À travers trois séquences spatiales, l’exposition propose une immersion graduelle vers l’intériorité. Le parcours s’achève par un escalier en spirale, suspendu dans une lumière douce, semblable à une galaxie. Cette structure n’est pas destinée à élever vers le haut, mais à ramener le visiteur vers l’intérieur. C’est une voie symbolique de retour à soi, un rituel spatial de reconnexion à l’univers intérieur. Car comprendre le soi, c’est moins suivre le fil du temps que se situer dans l’espace.

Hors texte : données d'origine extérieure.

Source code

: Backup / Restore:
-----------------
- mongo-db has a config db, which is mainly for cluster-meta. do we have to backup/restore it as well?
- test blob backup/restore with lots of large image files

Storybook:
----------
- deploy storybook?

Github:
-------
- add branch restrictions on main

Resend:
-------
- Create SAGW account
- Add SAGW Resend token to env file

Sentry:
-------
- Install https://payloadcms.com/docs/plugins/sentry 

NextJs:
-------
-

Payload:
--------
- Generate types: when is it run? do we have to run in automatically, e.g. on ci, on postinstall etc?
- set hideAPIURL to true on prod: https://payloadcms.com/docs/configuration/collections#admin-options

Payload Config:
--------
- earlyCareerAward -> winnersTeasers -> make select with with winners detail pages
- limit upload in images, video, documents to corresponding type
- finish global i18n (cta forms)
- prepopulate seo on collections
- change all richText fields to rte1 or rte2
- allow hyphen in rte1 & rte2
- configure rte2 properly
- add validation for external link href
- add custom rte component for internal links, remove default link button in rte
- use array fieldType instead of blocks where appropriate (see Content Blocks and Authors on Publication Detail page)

Une porte est un univers à moitié ouvert, à moitié fermé. En ouvrant ou fermant une porte, l’humain éprouve son existence. L’artiste transpose cette pensée en installant de larges rideaux noirs symbolisant ces seuils. Ils divisent la lumière, redéfinissent les frontières, tout en refusant l’absolu. Le mouvement des rideaux devient une poétique du passage, où la douceur dissout la rigueur géométrique. L’artiste s’y fait poète, traversant les murs de la logique pour bâtir un espace de l’esprit.
Matières, lumières et structures s’interpénètrent pour guider le spectateur dans un monde sensoriel où chaque trace redevient sensible. Dans l’ombre des rideaux, les objets du quotidien apparaissent sous un nouveau jour. Le lieu devient une matrice cosmique, une cartographie de la mémoire.
La notion de « trace » est centrale dans cette oeuvre. Elle condense l’immensité dans l’infime. Elle donne à l’éphémère une puissance cosmique. Dans le silence ouaté du lieu, chaque fragment du réel acquiert une charge émotionnelle singulière. Les rêves, les souvenirs, les gestes oubliés sont suspendus comme des planètes en dérive. L’artiste transforme ces particules de vécu en constellations, ouvrant la voie vers un univers intérieur.
Deux moments sensoriels ponctuent l’expérience. Le premier est le rituel lumineux de l’escalier, allumé progressivement comme une métaphore de l’éveil de la conscience. Le second est un concert de violon, qui accompagne le visiteur à travers l’espace, tissant les émotions dans les matières. Le son devient souffle, l’espace devient corps. La musique infuse le lieu de temps, rendant l’abstraction pleinement habitée.
Ainsi, l’espace d’habitation rejoint celui du cosmos. Les frontières entre microcosme et univers sont effacées par l’imaginaire. Dans Where Self Resides, le spectateur redécouvre l’essence de sa propre présence. Comme l’écrivait Charles Baudelaire, l’homme est un être de rêves, de symboles et de désirs, qui erre entre la ville et la pensée, entre chute et envol. C’est cette complexité spirituelle que Vera Huang nous invite à traverser.
L’exposition se présente donc comme une méditation spatiale et sensorielle, une invitation à ralentir, à ressentir, à habiter pleinement notre espace intérieur.